**What to do:** The records that follow are to be repeated in full, with no pictures retained.

**Available data:**
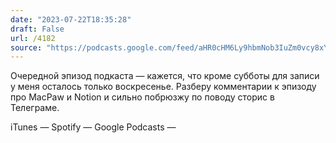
 ```yaml
---
date: "2023-07-22T18:35:28"
draft: False
url: /4182
source: "https://podcasts.google.com/feed/aHR0cHM6Ly9hbmNob3IuZm0vcy8xYzczZTI5Yy9wb2RjYXN0L3Jzcw"
---
```


Очередной эпизод подкаста — кажется, что кроме субботы для записи у меня осталось только воскресенье. Разберу комментарии к эпизоду про MacPaw и Notion и сильно побрюзжу по поводу сторис в Телеграме.





iTunes — 
Spotify — 
Google Podcasts —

**The completed task:**
 ```yaml
---
date: "2023-07-22T18:35:28"
draft: False
url: /4182
source: "https://podcasts.google.com/feed/aHR0cHM6Ly9hbmNob3IuZm0vcy8xYzczZTI5Yy9wb2RjYXN0L3Jzcw"
---
```


Очередной эпизод подкаста — кажется, что кроме субботы для записи у меня осталось только воскресенье. Разберу комментарии к эпизоду про MacPaw и Notion и сильно побрюзжу по поводу сторис в Телеграме.





iTunes — 
Spotify — 
Google Podcasts —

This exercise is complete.